A network of environmental and public health organizations is actively working to fill gaps left by federal withdrawal, including the Conservation Law Foundation, the NH Public Health Association, the NH Forest Society, and NH Audubon. These organizations rely on volunteers, donors, and community partnerships to continue the work of monitoring, advocacy, and education.

State legislators can hear from constituents about the implications of federal policy changes and can work to ensure that state-level protections fill critical gaps. Towns and cities can use conservation commissions, public hearings, and civic organizations to identify specific local risks and develop practical responses.

On the economic side, Cohen argues that New Hampshire can actively support renewable energy development and clean technology investment, both as a hedge against fossil fuel price volatility and as a source of durable employment. The same regulatory stability that the Endangerment Finding provided at the federal level can, in part, be replicated through consistent and predictable state energy policy.

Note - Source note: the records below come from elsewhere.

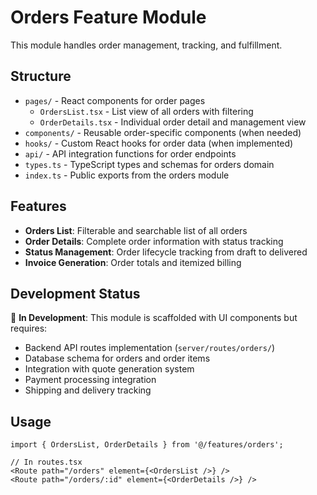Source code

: # Orders Feature Module

This module handles order management, tracking, and fulfillment.

## Structure

- `pages/` - React components for order pages
  - `OrdersList.tsx` - List view of all orders with filtering
  - `OrderDetails.tsx` - Individual order detail and management view
- `components/` - Reusable order-specific components (when needed)
- `hooks/` - Custom React hooks for order data (when implemented)
- `api/` - API integration functions for order endpoints
- `types.ts` - TypeScript types and schemas for orders domain
- `index.ts` - Public exports from the orders module

## Features

- **Orders List**: Filterable and searchable list of all orders
- **Order Details**: Complete order information with status tracking
- **Status Management**: Order lifecycle tracking from draft to delivered
- **Invoice Generation**: Order totals and itemized billing

## Development Status

🚧 **In Development**: This module is scaffolded with UI components but requires:
- Backend API routes implementation (`server/routes/orders/`)
- Database schema for orders and order items
- Integration with quote generation system
- Payment processing integration
- Shipping and delivery tracking

## Usage

```tsx
import { OrdersList, OrderDetails } from '@/features/orders';

// In routes.tsx
<Route path="/orders" element={<OrdersList />} />
<Route path="/orders/:id" element={<OrderDetails />} />
```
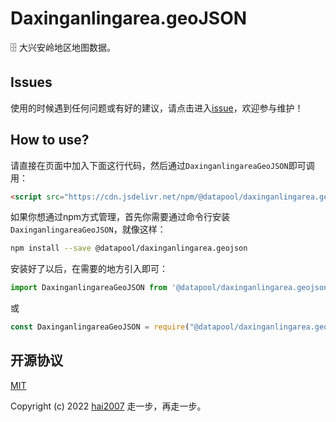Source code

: # Daxinganlingarea.geoJSON
🗄️ 大兴安岭地区地图数据。

## Issues
使用的时候遇到任何问题或有好的建议，请点击进入[issue](https://github.com/hai2007/datapool/issues)，欢迎参与维护！

## How to use?

请直接在页面中加入下面这行代码，然后通过```DaxinganlingareaGeoJSON```即可调用：

```html
<script src="https://cdn.jsdelivr.net/npm/@datapool/daxinganlingarea.geojson@1"></script>
```

如果你想通过npm方式管理，首先你需要通过命令行安装``````DaxinganlingareaGeoJSON``````，就像这样：

```bash
npm install --save @datapool/daxinganlingarea.geojson
```

安装好了以后，在需要的地方引入即可：

```js
import DaxinganlingareaGeoJSON from '@datapool/daxinganlingarea.geojson';
```

或

```js
const DaxinganlingareaGeoJSON = require("@datapool/daxinganlingarea.geojson");
```

开源协议
---------------------------------------
[MIT](https://github.com/hai2007/datapool/blob/master/LICENSE)

Copyright (c) 2022 [hai2007](https://hai2007.gitee.io/sweethome/) 走一步，再走一步。
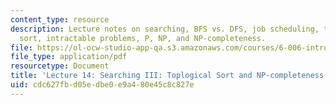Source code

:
 ```yaml
---
content_type: resource
description: Lecture notes on searching, BFS vs. DFS, job scheduling, topological
  sort, intractable problems, P, NP, and NP-completeness.
file: https://ol-ocw-studio-app-qa.s3.amazonaws.com/courses/6-006-introduction-to-algorithms-spring-2008/cdc627fbd05edbe0e9a480e45c8c827e_lec14.pdf
file_type: application/pdf
resourcetype: Document
title: 'Lecture 14: Searching III: Toplogical Sort and NP-completeness'
uid: cdc627fb-d05e-dbe0-e9a4-80e45c8c827e
---
```

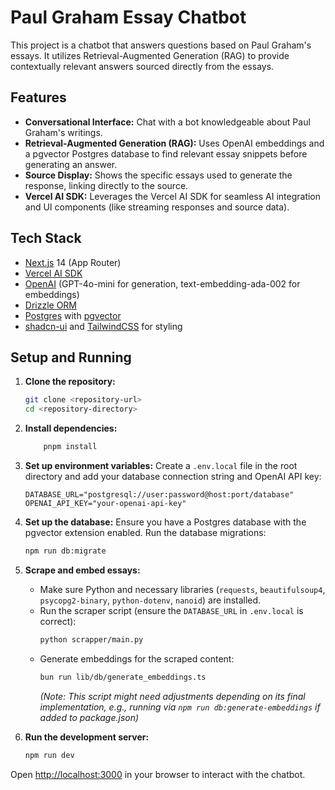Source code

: # Paul Graham Essay Chatbot

This project is a chatbot that answers questions based on Paul Graham's essays. It utilizes Retrieval-Augmented Generation (RAG) to provide contextually relevant answers sourced directly from the essays.

## Features

- **Conversational Interface:** Chat with a bot knowledgeable about Paul Graham's writings.
- **Retrieval-Augmented Generation (RAG):** Uses OpenAI embeddings and a pgvector Postgres database to find relevant essay snippets before generating an answer.
- **Source Display:** Shows the specific essays used to generate the response, linking directly to the source.
- **Vercel AI SDK:** Leverages the Vercel AI SDK for seamless AI integration and UI components (like streaming responses and source data).

## Tech Stack

- [Next.js](https://nextjs.org) 14 (App Router)
- [Vercel AI SDK](https://sdk.vercel.ai/docs)
- [OpenAI](https://openai.com) (GPT-4o-mini for generation, text-embedding-ada-002 for embeddings)
- [Drizzle ORM](https://orm.drizzle.team)
- [Postgres](https://www.postgresql.org/) with [pgvector](https://github.com/pgvector/pgvector)
- [shadcn-ui](https://ui.shadcn.com) and [TailwindCSS](https://tailwindcss.com) for styling

## Setup and Running

1.  **Clone the repository:**
    ```bash
    git clone <repository-url>
    cd <repository-directory>
    ```
2.  **Install dependencies:**
    ```bash
        pnpm install
    ```
3.  **Set up environment variables:**
    Create a `.env.local` file in the root directory and add your database connection string and OpenAI API key:
    ```env
    DATABASE_URL="postgresql://user:password@host:port/database"
    OPENAI_API_KEY="your-openai-api-key"
    ```
4.  **Set up the database:**
    Ensure you have a Postgres database with the pgvector extension enabled. Run the database migrations:
    ```bash
    npm run db:migrate
    ```
5.  **Scrape and embed essays:**
    *   Make sure Python and necessary libraries (`requests`, `beautifulsoup4`, `psycopg2-binary`, `python-dotenv`, `nanoid`) are installed.
    *   Run the scraper script (ensure the `DATABASE_URL` in `.env.local` is correct):
        ```bash
        python scrapper/main.py
        ```
    *   Generate embeddings for the scraped content:
        ```bash
        bun run lib/db/generate_embeddings.ts 
        ``` 
        *(Note: This script might need adjustments depending on its final implementation, e.g., running via `npm run db:generate-embeddings` if added to package.json)*

6.  **Run the development server:**
    ```bash
    npm run dev
    ```

Open [http://localhost:3000](http://localhost:3000) in your browser to interact with the chatbot.
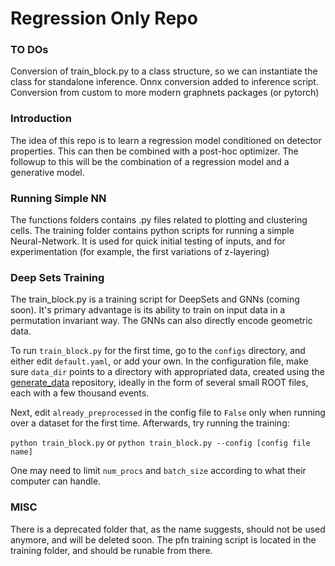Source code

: # Regression Only Repo
### TO DOs
Conversion of train_block.py to a class structure, so we can instantiate the class for standalone inference.
Onnx conversion added to inference script.
Conversion from custom to more modern graphnets packages (or pytorch)

### Introduction
The idea of this repo is to learn a regression model conditioned on detector properties.  This can then be combined with a post-hoc optimizer.  The followup to this will be the combination of a regression model and a generative model.


### Running Simple NN
The functions folders contains .py files related to plotting and clustering cells. The training folder contains python scripts for running a simple Neural-Network. It is used for quick initial testing of inputs, and for experimentation (for example, the first variations of z-layering)

### Deep Sets Training
The train_block.py is a training script for DeepSets and GNNs (coming soon). It's primary advantage is its ability to train on input data in a permutation invariant way. The GNNs can also directly encode geometric data.

To run `train_block.py` for the first time, go to the `configs` directory, and either edit `default.yaml`, or add your own.
In the configuration file, make sure `data_dir` points to a directory with appropriated data, created using the [generate_data](https://github.com/eiccodesign/generate_data) repository, ideally in the form of several small ROOT files, each with a few thousand events.

Next, edit `already_preprocessed` in the config file to `False` only when running over a dataset for the first time. Afterwards, try running the training:

```python train_block.py```
or 
```python train_block.py --config [config file name]```

One may need to limit `num_procs` and `batch_size` according to what their computer can handle.

### MISC
There is a deprecated folder that, as the name suggests, should not be used anymore, and will be deleted soon. 
The pfn training script is located in the training folder, and should be runable from there.

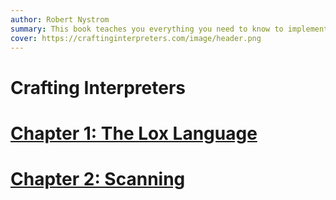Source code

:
 ```yaml
---
author: Robert Nystrom
summary: This book teaches you everything you need to know to implement a full-featured, efficient scripting language. You'll learn both high-level concepts around parsing and semantics and gritty details like bytecode representation and garbage collection. Your brain will light up with new ideas, and your hands will get dirty and calloused.
cover: https://craftinginterpreters.com/image/header.png
---
```


# Crafting Interpreters

# [Chapter 1: The Lox Language](https://craftinginterpreters.com/the-lox-language.html)

# [Chapter 2: Scanning](https://craftinginterpreters.com/scanning.html)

The analysis lands at a moment when the broader context of federal-state relationships in environmental policy is being redefined. New Hampshire has always prized local control and self-reliance, values that map naturally onto a posture of taking responsibility for the state’s own environmental conditions. But self-reliance at the state and local level requires resources, and those resources are finite. The honest challenge ahead is figuring out which federal safeguards New Hampshire can realistically replace on its own, and which gaps will simply go unfilled.

“Granite Staters have long understood that protecting our environment is not separate from protecting our economy or our health,” Cohen writes. As the federal rollbacks accumulate, that understanding will need to translate into action at every level of New Hampshire’s civic life.

For related coverage, see our reporting on Federal Childcare Subsidy Rollbacks Pose Little Threat to New Hampshire’s Sch….

For related coverage, see our reporting on New Hampshire Moves to Ban High-Potency Kratom Extracts as Poison Center Call….

What is the EPA Endangerment Finding and why does it matter for New Hampshire? The Endangerment Finding was a 2009 EPA determination that greenhouse gases threaten public health under the Clean Air Act. It formed the legal foundation for federal rules on vehicle emissions, power plant limits, and methane controls. Its rescission limits federal regulatory authority over climate pollution and shifts more responsibility to states like New Hampshire.
How do the EPA PFAS rollbacks affect New Hampshire? The EPA has lifted restrictions on four PFAS chemical types and extended compliance deadlines for two others. New Hampshire has been dealing with serious PFAS contamination at multiple sites. Weakening federal standards means more of the monitoring, remediation, and legal burden falls to state agencies and local municipalities.
What health risks are associated with weaker environmental standards in New Hampshire? Health organizations warn of increased asthma and cardiovascular disease from poorer air quality, expanded Lyme disease and mosquito-borne illness ranges as temperatures rise, greater harmful algal blooms in lakes, elevated PFAS risks to drinking water, and more dangerous heat emergencies for vulnerable populations.
How do the environmental policy changes affect New Hampshire's economy? Regulatory uncertainty can deter investment in renewable energy and clean technology. Warmer winters shorten ski seasons and threaten mountain tourism. More frequent extreme weather events strain municipal infrastructure budgets. Insurance costs and property risk continue to rise with climate instability.
What can New Hampshire residents do in response to federal environmental rollbacks? Residents can volunteer with organizations like the NH Conservation Law Foundation, NH Audubon, and the NH Public Health Association. They can contact their congressional delegation, engage at town meetings and conservation commissions, and support state-level policies that promote renewable energy and environmental resilience.